Write out every entry, unchanged. Skip any picture.

Given information -
--------------------------------------------------

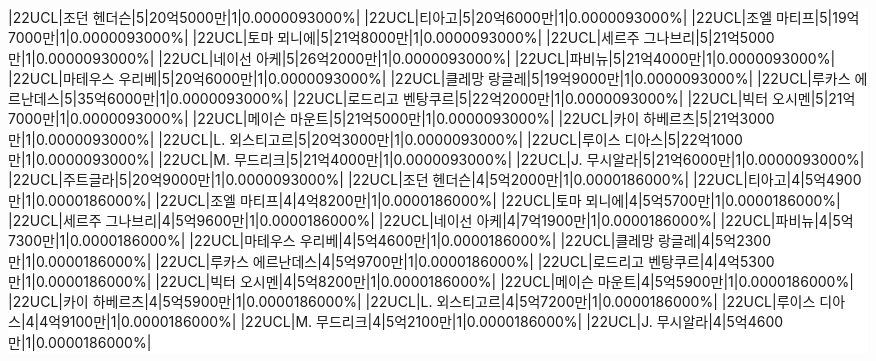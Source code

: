 |22UCL|조던 헨더슨|5|20억5000만|1|0.0000093000%|
|22UCL|티아고|5|20억6000만|1|0.0000093000%|
|22UCL|조엘 마티프|5|19억7000만|1|0.0000093000%|
|22UCL|토마 뫼니에|5|21억8000만|1|0.0000093000%|
|22UCL|세르주 그나브리|5|21억5000만|1|0.0000093000%|
|22UCL|네이선 아케|5|26억2000만|1|0.0000093000%|
|22UCL|파비뉴|5|21억4000만|1|0.0000093000%|
|22UCL|마테우스 우리베|5|20억6000만|1|0.0000093000%|
|22UCL|클레망 랑글레|5|19억9000만|1|0.0000093000%|
|22UCL|루카스 에르난데스|5|35억6000만|1|0.0000093000%|
|22UCL|로드리고 벤탕쿠르|5|22억2000만|1|0.0000093000%|
|22UCL|빅터 오시멘|5|21억7000만|1|0.0000093000%|
|22UCL|메이슨 마운트|5|21억5000만|1|0.0000093000%|
|22UCL|카이 하베르츠|5|21억3000만|1|0.0000093000%|
|22UCL|L. 외스티고르|5|20억3000만|1|0.0000093000%|
|22UCL|루이스 디아스|5|22억1000만|1|0.0000093000%|
|22UCL|M. 무드리크|5|21억4000만|1|0.0000093000%|
|22UCL|J. 무시알라|5|21억6000만|1|0.0000093000%|
|22UCL|주트글라|5|20억9000만|1|0.0000093000%|
|22UCL|조던 헨더슨|4|5억2000만|1|0.0000186000%|
|22UCL|티아고|4|5억4900만|1|0.0000186000%|
|22UCL|조엘 마티프|4|4억8200만|1|0.0000186000%|
|22UCL|토마 뫼니에|4|5억5700만|1|0.0000186000%|
|22UCL|세르주 그나브리|4|5억9600만|1|0.0000186000%|
|22UCL|네이선 아케|4|7억1900만|1|0.0000186000%|
|22UCL|파비뉴|4|5억7300만|1|0.0000186000%|
|22UCL|마테우스 우리베|4|5억4600만|1|0.0000186000%|
|22UCL|클레망 랑글레|4|5억2300만|1|0.0000186000%|
|22UCL|루카스 에르난데스|4|5억9700만|1|0.0000186000%|
|22UCL|로드리고 벤탕쿠르|4|4억5300만|1|0.0000186000%|
|22UCL|빅터 오시멘|4|5억8200만|1|0.0000186000%|
|22UCL|메이슨 마운트|4|5억5900만|1|0.0000186000%|
|22UCL|카이 하베르츠|4|5억5900만|1|0.0000186000%|
|22UCL|L. 외스티고르|4|5억7200만|1|0.0000186000%|
|22UCL|루이스 디아스|4|4억9100만|1|0.0000186000%|
|22UCL|M. 무드리크|4|5억2100만|1|0.0000186000%|
|22UCL|J. 무시알라|4|5억4600만|1|0.0000186000%|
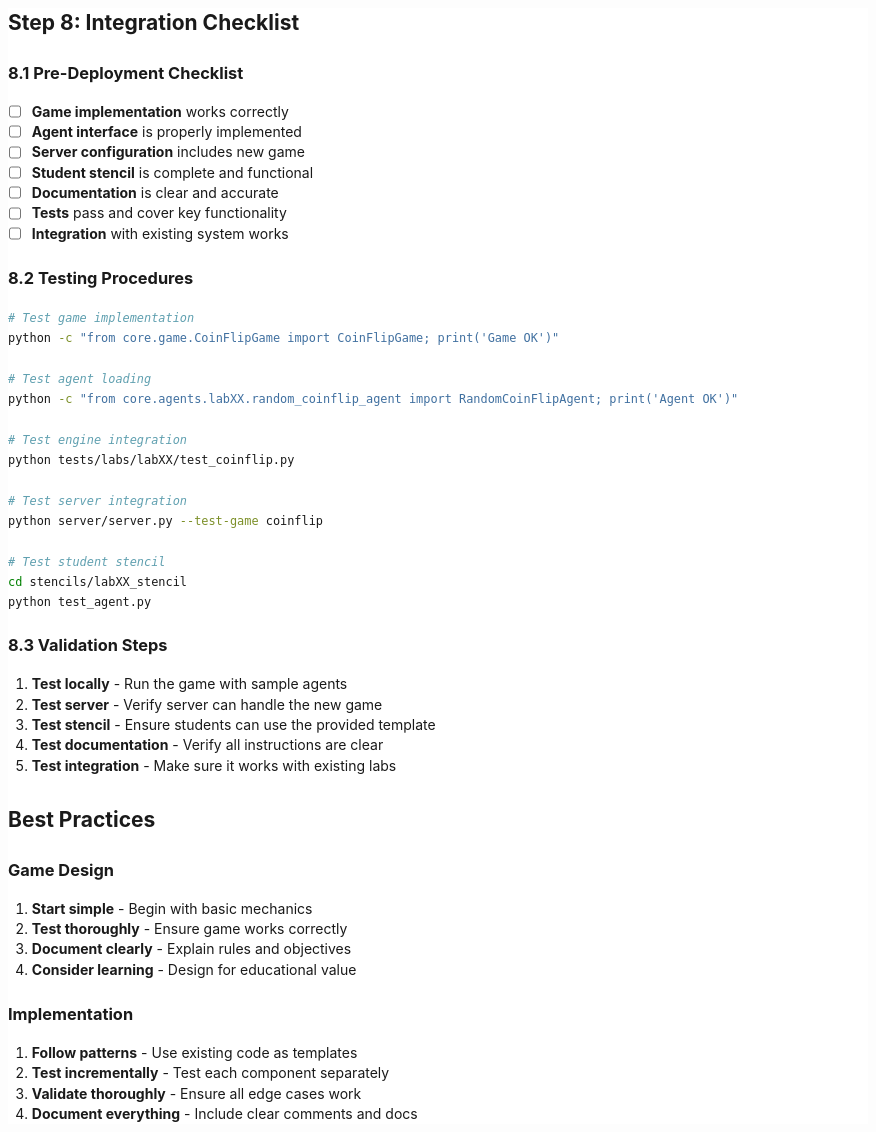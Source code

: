 ## Step 8: Integration Checklist

### 8.1 Pre-Deployment Checklist

- [ ] **Game implementation** works correctly
- [ ] **Agent interface** is properly implemented
- [ ] **Server configuration** includes new game
- [ ] **Student stencil** is complete and functional
- [ ] **Documentation** is clear and accurate
- [ ] **Tests** pass and cover key functionality
- [ ] **Integration** with existing system works

### 8.2 Testing Procedures

```bash
# Test game implementation
python -c "from core.game.CoinFlipGame import CoinFlipGame; print('Game OK')"

# Test agent loading
python -c "from core.agents.labXX.random_coinflip_agent import RandomCoinFlipAgent; print('Agent OK')"

# Test engine integration
python tests/labs/labXX/test_coinflip.py

# Test server integration
python server/server.py --test-game coinflip

# Test student stencil
cd stencils/labXX_stencil
python test_agent.py
```

### 8.3 Validation Steps

1. **Test locally** - Run the game with sample agents
2. **Test server** - Verify server can handle the new game
3. **Test stencil** - Ensure students can use the provided template
4. **Test documentation** - Verify all instructions are clear
5. **Test integration** - Make sure it works with existing labs

## Best Practices

### Game Design
1. **Start simple** - Begin with basic mechanics
2. **Test thoroughly** - Ensure game works correctly
3. **Document clearly** - Explain rules and objectives
4. **Consider learning** - Design for educational value

### Implementation
1. **Follow patterns** - Use existing code as templates
2. **Test incrementally** - Test each component separately
3. **Validate thoroughly** - Ensure all edge cases work
4. **Document everything** - Include clear comments and docs
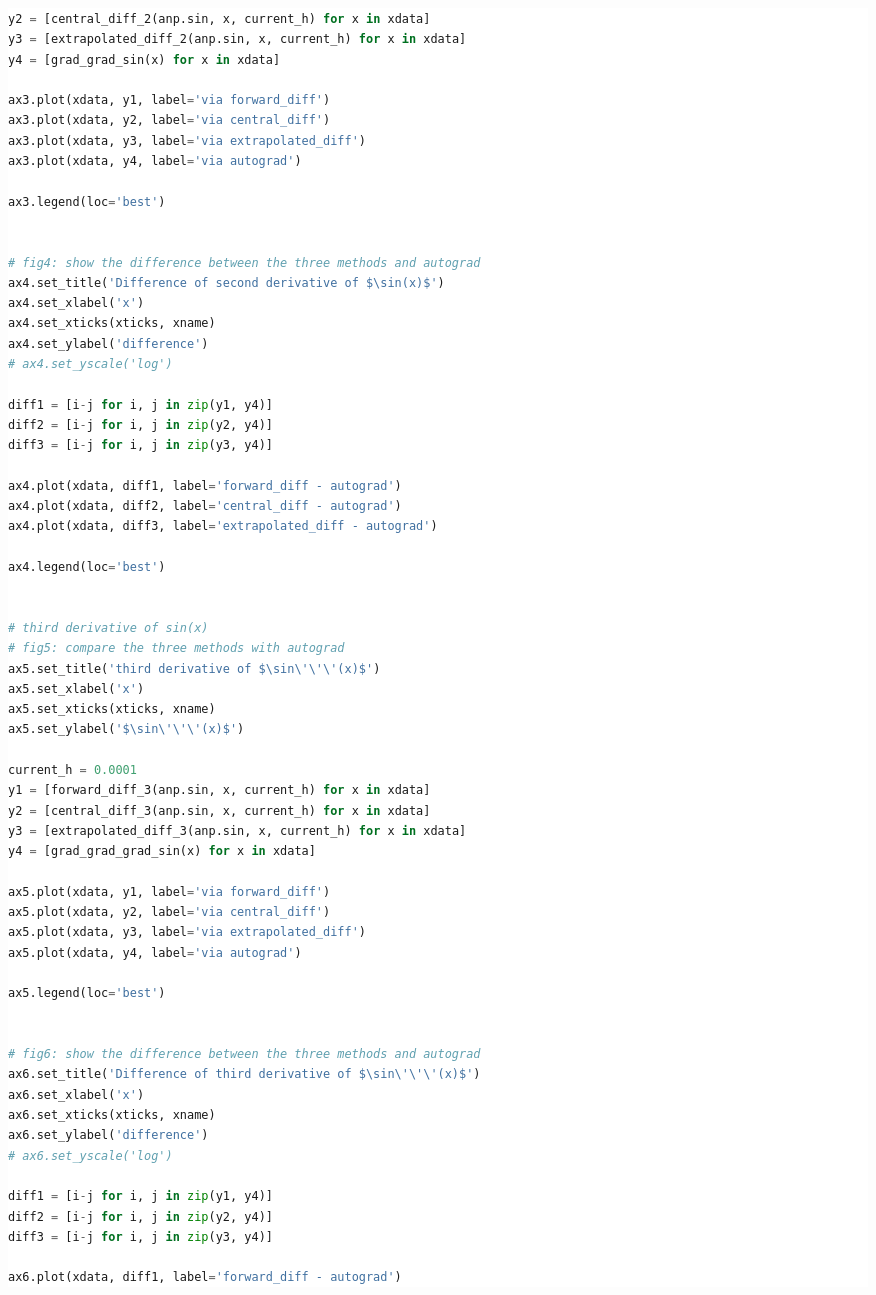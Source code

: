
 ```python
y2 = [central_diff_2(anp.sin, x, current_h) for x in xdata]
y3 = [extrapolated_diff_2(anp.sin, x, current_h) for x in xdata]
y4 = [grad_grad_sin(x) for x in xdata]

ax3.plot(xdata, y1, label='via forward_diff')
ax3.plot(xdata, y2, label='via central_diff')
ax3.plot(xdata, y3, label='via extrapolated_diff')
ax3.plot(xdata, y4, label='via autograd')

ax3.legend(loc='best')


# fig4: show the difference between the three methods and autograd
ax4.set_title('Difference of second derivative of $\sin(x)$')
ax4.set_xlabel('x')
ax4.set_xticks(xticks, xname)
ax4.set_ylabel('difference')
# ax4.set_yscale('log')

diff1 = [i-j for i, j in zip(y1, y4)]
diff2 = [i-j for i, j in zip(y2, y4)]
diff3 = [i-j for i, j in zip(y3, y4)]

ax4.plot(xdata, diff1, label='forward_diff - autograd')
ax4.plot(xdata, diff2, label='central_diff - autograd')
ax4.plot(xdata, diff3, label='extrapolated_diff - autograd')

ax4.legend(loc='best')


# third derivative of sin(x)
# fig5: compare the three methods with autograd
ax5.set_title('third derivative of $\sin\'\'\'(x)$')
ax5.set_xlabel('x')
ax5.set_xticks(xticks, xname)
ax5.set_ylabel('$\sin\'\'\'(x)$')

current_h = 0.0001
y1 = [forward_diff_3(anp.sin, x, current_h) for x in xdata]
y2 = [central_diff_3(anp.sin, x, current_h) for x in xdata]
y3 = [extrapolated_diff_3(anp.sin, x, current_h) for x in xdata]
y4 = [grad_grad_grad_sin(x) for x in xdata]

ax5.plot(xdata, y1, label='via forward_diff')
ax5.plot(xdata, y2, label='via central_diff')
ax5.plot(xdata, y3, label='via extrapolated_diff')
ax5.plot(xdata, y4, label='via autograd')

ax5.legend(loc='best')


# fig6: show the difference between the three methods and autograd
ax6.set_title('Difference of third derivative of $\sin\'\'\'(x)$')
ax6.set_xlabel('x')
ax6.set_xticks(xticks, xname)
ax6.set_ylabel('difference')
# ax6.set_yscale('log')

diff1 = [i-j for i, j in zip(y1, y4)]
diff2 = [i-j for i, j in zip(y2, y4)]
diff3 = [i-j for i, j in zip(y3, y4)]

ax6.plot(xdata, diff1, label='forward_diff - autograd')
```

--------------------------------------------------

Answer area -
Source code

: |22UCL|조던 헨더슨|5|20억5000만|1|0.0000093000%|
|22UCL|티아고|5|20억6000만|1|0.0000093000%|
|22UCL|조엘 마티프|5|19억7000만|1|0.0000093000%|
|22UCL|토마 뫼니에|5|21억8000만|1|0.0000093000%|
|22UCL|세르주 그나브리|5|21억5000만|1|0.0000093000%|
|22UCL|네이선 아케|5|26억2000만|1|0.0000093000%|
|22UCL|파비뉴|5|21억4000만|1|0.0000093000%|
|22UCL|마테우스 우리베|5|20억6000만|1|0.0000093000%|
|22UCL|클레망 랑글레|5|19억9000만|1|0.0000093000%|
|22UCL|루카스 에르난데스|5|35억6000만|1|0.0000093000%|
|22UCL|로드리고 벤탕쿠르|5|22억2000만|1|0.0000093000%|
|22UCL|빅터 오시멘|5|21억7000만|1|0.0000093000%|
|22UCL|메이슨 마운트|5|21억5000만|1|0.0000093000%|
|22UCL|카이 하베르츠|5|21억3000만|1|0.0000093000%|
|22UCL|L. 외스티고르|5|20억3000만|1|0.0000093000%|
|22UCL|루이스 디아스|5|22억1000만|1|0.0000093000%|
|22UCL|M. 무드리크|5|21억4000만|1|0.0000093000%|
|22UCL|J. 무시알라|5|21억6000만|1|0.0000093000%|
|22UCL|주트글라|5|20억9000만|1|0.0000093000%|
|22UCL|조던 헨더슨|4|5억2000만|1|0.0000186000%|
|22UCL|티아고|4|5억4900만|1|0.0000186000%|
|22UCL|조엘 마티프|4|4억8200만|1|0.0000186000%|
|22UCL|토마 뫼니에|4|5억5700만|1|0.0000186000%|
|22UCL|세르주 그나브리|4|5억9600만|1|0.0000186000%|
|22UCL|네이선 아케|4|7억1900만|1|0.0000186000%|
|22UCL|파비뉴|4|5억7300만|1|0.0000186000%|
|22UCL|마테우스 우리베|4|5억4600만|1|0.0000186000%|
|22UCL|클레망 랑글레|4|5억2300만|1|0.0000186000%|
|22UCL|루카스 에르난데스|4|5억9700만|1|0.0000186000%|
|22UCL|로드리고 벤탕쿠르|4|4억5300만|1|0.0000186000%|
|22UCL|빅터 오시멘|4|5억8200만|1|0.0000186000%|
|22UCL|메이슨 마운트|4|5억5900만|1|0.0000186000%|
|22UCL|카이 하베르츠|4|5억5900만|1|0.0000186000%|
|22UCL|L. 외스티고르|4|5억7200만|1|0.0000186000%|
|22UCL|루이스 디아스|4|4억9100만|1|0.0000186000%|
|22UCL|M. 무드리크|4|5억2100만|1|0.0000186000%|
|22UCL|J. 무시알라|4|5억4600만|1|0.0000186000%|
Source code

: ## Step 8: Integration Checklist

### 8.1 Pre-Deployment Checklist

- [ ] **Game implementation** works correctly
- [ ] **Agent interface** is properly implemented
- [ ] **Server configuration** includes new game
- [ ] **Student stencil** is complete and functional
- [ ] **Documentation** is clear and accurate
- [ ] **Tests** pass and cover key functionality
- [ ] **Integration** with existing system works

### 8.2 Testing Procedures

```bash
# Test game implementation
python -c "from core.game.CoinFlipGame import CoinFlipGame; print('Game OK')"

# Test agent loading
python -c "from core.agents.labXX.random_coinflip_agent import RandomCoinFlipAgent; print('Agent OK')"

# Test engine integration
python tests/labs/labXX/test_coinflip.py

# Test server integration
python server/server.py --test-game coinflip

# Test student stencil
cd stencils/labXX_stencil
python test_agent.py
```

### 8.3 Validation Steps

1. **Test locally** - Run the game with sample agents
2. **Test server** - Verify server can handle the new game
3. **Test stencil** - Ensure students can use the provided template
4. **Test documentation** - Verify all instructions are clear
5. **Test integration** - Make sure it works with existing labs

## Best Practices

### Game Design
1. **Start simple** - Begin with basic mechanics
2. **Test thoroughly** - Ensure game works correctly
3. **Document clearly** - Explain rules and objectives
4. **Consider learning** - Design for educational value

### Implementation
1. **Follow patterns** - Use existing code as templates
2. **Test incrementally** - Test each component separately
3. **Validate thoroughly** - Ensure all edge cases work
4. **Document everything** - Include clear comments and docs
Source code

:
 ```python
y2 = [central_diff_2(anp.sin, x, current_h) for x in xdata]
y3 = [extrapolated_diff_2(anp.sin, x, current_h) for x in xdata]
y4 = [grad_grad_sin(x) for x in xdata]

ax3.plot(xdata, y1, label='via forward_diff')
ax3.plot(xdata, y2, label='via central_diff')
ax3.plot(xdata, y3, label='via extrapolated_diff')
ax3.plot(xdata, y4, label='via autograd')

ax3.legend(loc='best')


# fig4: show the difference between the three methods and autograd
ax4.set_title('Difference of second derivative of $\sin(x)$')
ax4.set_xlabel('x')
ax4.set_xticks(xticks, xname)
ax4.set_ylabel('difference')
# ax4.set_yscale('log')

diff1 = [i-j for i, j in zip(y1, y4)]
diff2 = [i-j for i, j in zip(y2, y4)]
diff3 = [i-j for i, j in zip(y3, y4)]

ax4.plot(xdata, diff1, label='forward_diff - autograd')
ax4.plot(xdata, diff2, label='central_diff - autograd')
ax4.plot(xdata, diff3, label='extrapolated_diff - autograd')

ax4.legend(loc='best')


# third derivative of sin(x)
# fig5: compare the three methods with autograd
ax5.set_title('third derivative of $\sin\'\'\'(x)$')
ax5.set_xlabel('x')
ax5.set_xticks(xticks, xname)
ax5.set_ylabel('$\sin\'\'\'(x)$')

current_h = 0.0001
y1 = [forward_diff_3(anp.sin, x, current_h) for x in xdata]
y2 = [central_diff_3(anp.sin, x, current_h) for x in xdata]
y3 = [extrapolated_diff_3(anp.sin, x, current_h) for x in xdata]
y4 = [grad_grad_grad_sin(x) for x in xdata]

ax5.plot(xdata, y1, label='via forward_diff')
ax5.plot(xdata, y2, label='via central_diff')
ax5.plot(xdata, y3, label='via extrapolated_diff')
ax5.plot(xdata, y4, label='via autograd')

ax5.legend(loc='best')


# fig6: show the difference between the three methods and autograd
ax6.set_title('Difference of third derivative of $\sin\'\'\'(x)$')
ax6.set_xlabel('x')
ax6.set_xticks(xticks, xname)
ax6.set_ylabel('difference')
# ax6.set_yscale('log')

diff1 = [i-j for i, j in zip(y1, y4)]
diff2 = [i-j for i, j in zip(y2, y4)]
diff3 = [i-j for i, j in zip(y3, y4)]

ax6.plot(xdata, diff1, label='forward_diff - autograd')
```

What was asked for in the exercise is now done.